We've seen The Matrix. It starts relatively straightforwardly, then veers around for a while before it finally comes to a rather unsatisfactory conclusion. This is probably not the sort of journey that Google's driverless vehicles are asked to take.
The Matrix-like characterisation comes from the Guardian newspaper and carries on across the web. It is Matrix-like because it is a virtual world. It is not Matrix-like because people suspend time, walk through walls, jump off things and shop in places where tight lycra and large guns are on special offer. It is also likely rather low on kung fu.
It is a driving simulation that the firm is using to some good effect already. According to the firm it is a new thing, but one that is delivering and letting Google know whether cars will crash without actually having to crash any of them.
"The driving simulator is a relatively new tool - we didn't have anything like it a few years ago. It's now a critical part of how we test and refine our software," said Google spokeswoman Katelin Jabbari to the newspaper.
"We've developed models of what a car approaching a four-way stop at high speed is likely to do, and what the various probabilities are that it will stop normally, screech to a stop or run the stop sign."

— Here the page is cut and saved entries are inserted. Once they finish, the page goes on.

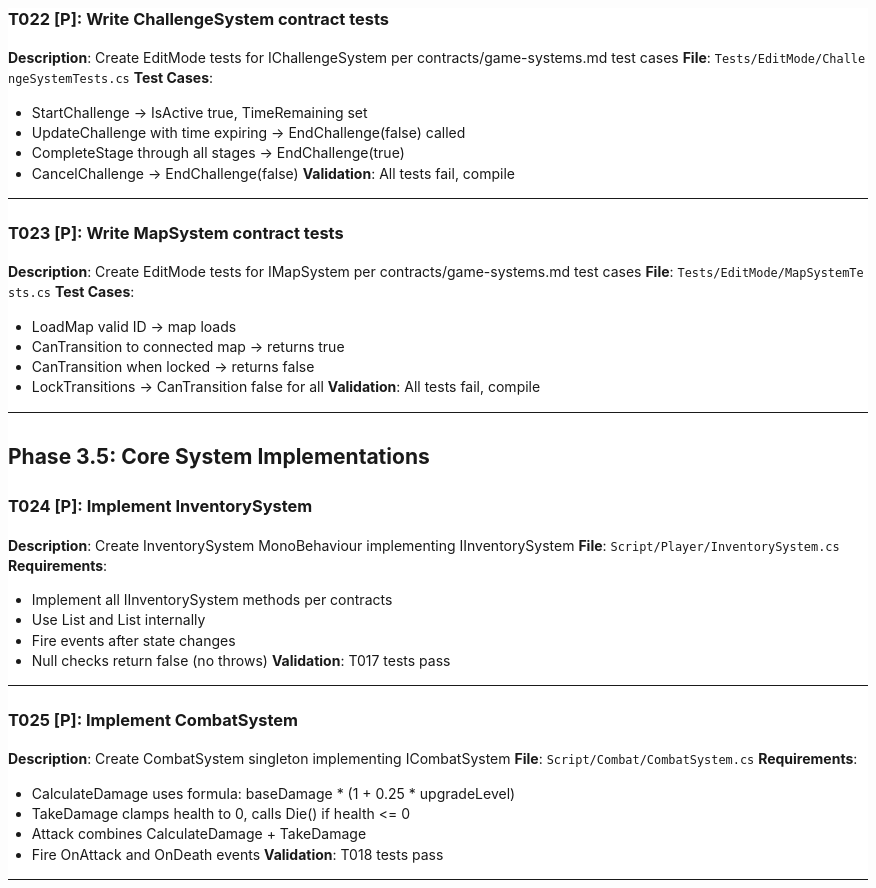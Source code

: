 
### T022 [P]: Write ChallengeSystem contract tests
**Description**: Create EditMode tests for IChallengeSystem per contracts/game-systems.md test cases
**File**: `Tests/EditMode/ChallengeSystemTests.cs`
**Test Cases**:
- StartChallenge → IsActive true, TimeRemaining set
- UpdateChallenge with time expiring → EndChallenge(false) called
- CompleteStage through all stages → EndChallenge(true)
- CancelChallenge → EndChallenge(false)
**Validation**: All tests fail, compile

---

### T023 [P]: Write MapSystem contract tests
**Description**: Create EditMode tests for IMapSystem per contracts/game-systems.md test cases
**File**: `Tests/EditMode/MapSystemTests.cs`
**Test Cases**:
- LoadMap valid ID → map loads
- CanTransition to connected map → returns true
- CanTransition when locked → returns false
- LockTransitions → CanTransition false for all
**Validation**: All tests fail, compile

---

## Phase 3.5: Core System Implementations

### T024 [P]: Implement InventorySystem
**Description**: Create InventorySystem MonoBehaviour implementing IInventorySystem
**File**: `Script/Player/InventorySystem.cs`
**Requirements**:
- Implement all IInventorySystem methods per contracts
- Use List<ItemData> and List<WeaponData> internally
- Fire events after state changes
- Null checks return false (no throws)
**Validation**: T017 tests pass

---

### T025 [P]: Implement CombatSystem
**Description**: Create CombatSystem singleton implementing ICombatSystem
**File**: `Script/Combat/CombatSystem.cs`
**Requirements**:
- CalculateDamage uses formula: baseDamage * (1 + 0.25 * upgradeLevel)
- TakeDamage clamps health to 0, calls Die() if health <= 0
- Attack combines CalculateDamage + TakeDamage
- Fire OnAttack and OnDeath events
**Validation**: T018 tests pass

---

While this is all probably a lot of fun, Google has other reasons to support its driving simulator, and it hopes that such tests will become the norm. The internet giant is lobbying California for the right to perform its vehicle certification tests using this method.

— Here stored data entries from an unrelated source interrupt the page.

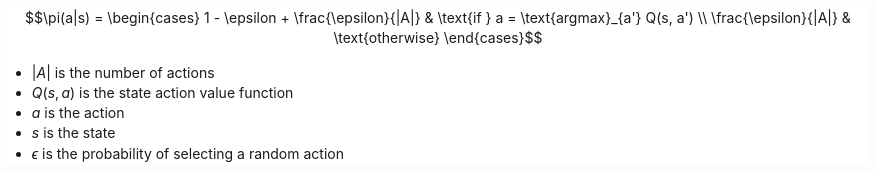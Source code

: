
 ```math
\pi(a|s) = \begin{cases}
1 - \epsilon + \frac{\epsilon}{|A|} & \text{if } a = \text{argmax}_{a'} Q(s, a') \\
\frac{\epsilon}{|A|} & \text{otherwise}
\end{cases}
```
- $|A|$ is the number of actions
- $Q(s, a)$ is the state action value function
- $a$ is the action
- $s$ is the state
- $\epsilon$ is the probability of selecting a random action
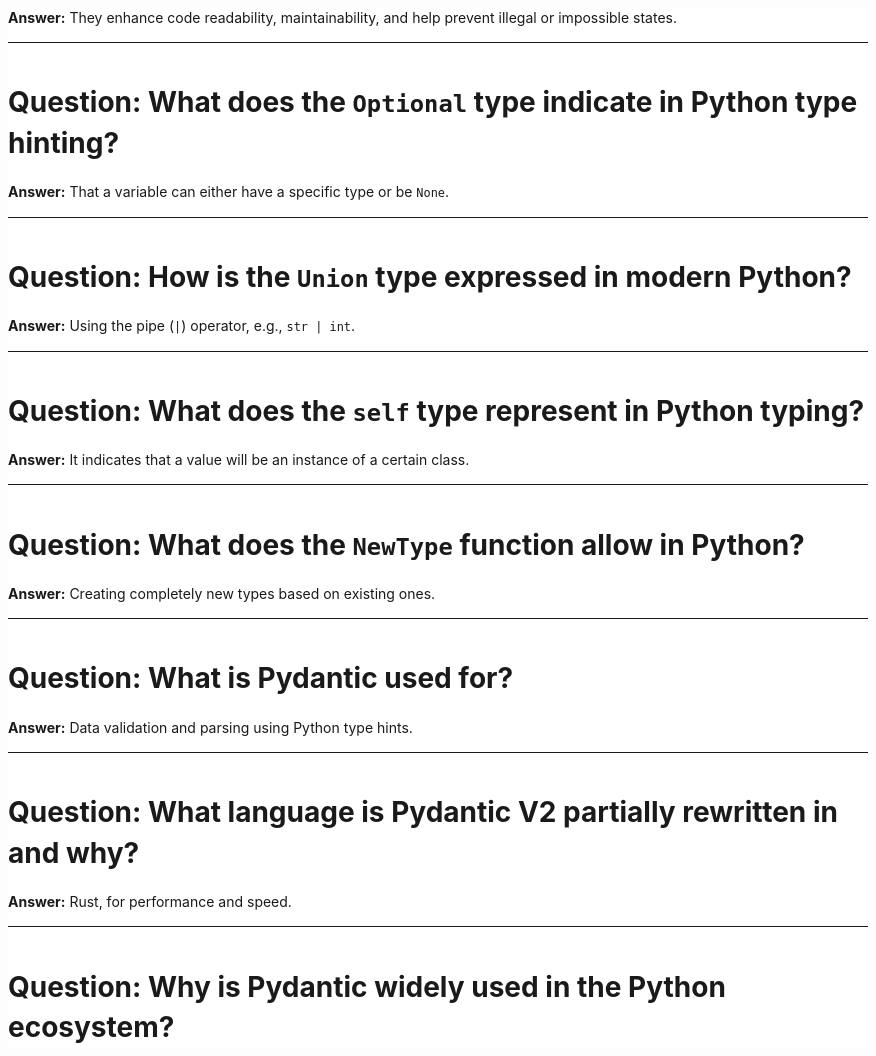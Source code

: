 **Answer:** They enhance code readability, maintainability, and help prevent illegal or impossible states.

---

# Question: What does the `Optional` type indicate in Python type hinting?

**Answer:** That a variable can either have a specific type or be `None`.

---

# Question: How is the `Union` type expressed in modern Python?

**Answer:** Using the pipe (`|`) operator, e.g., `str | int`.

---

# Question: What does the `self` type represent in Python typing?

**Answer:** It indicates that a value will be an instance of a certain class.

---

# Question: What does the `NewType` function allow in Python?

**Answer:** Creating completely new types based on existing ones.

---

# Question: What is Pydantic used for?

**Answer:** Data validation and parsing using Python type hints.

---

# Question: What language is Pydantic V2 partially rewritten in and why?

**Answer:** Rust, for performance and speed.

---

# Question: Why is Pydantic widely used in the Python ecosystem?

The Guardian reports that Google has written to California with its arguments, and it reproduced a section of one of those letters.
"Computer simulations are actually more valuable, as they allow manufacturers to test their software under far more conditions and stresses than could possibly be achieved on a test track," wrote Google safety director Ron Medford in support of the firm's self-driving car programme.
"Google wants to ensure that [the regulation] is interpreted to allow manufacturers to satisfy this requirement through computer-generated simulations."
So far virtual cars have put in some four million virtual miles of virtual driving in Google's virtual California.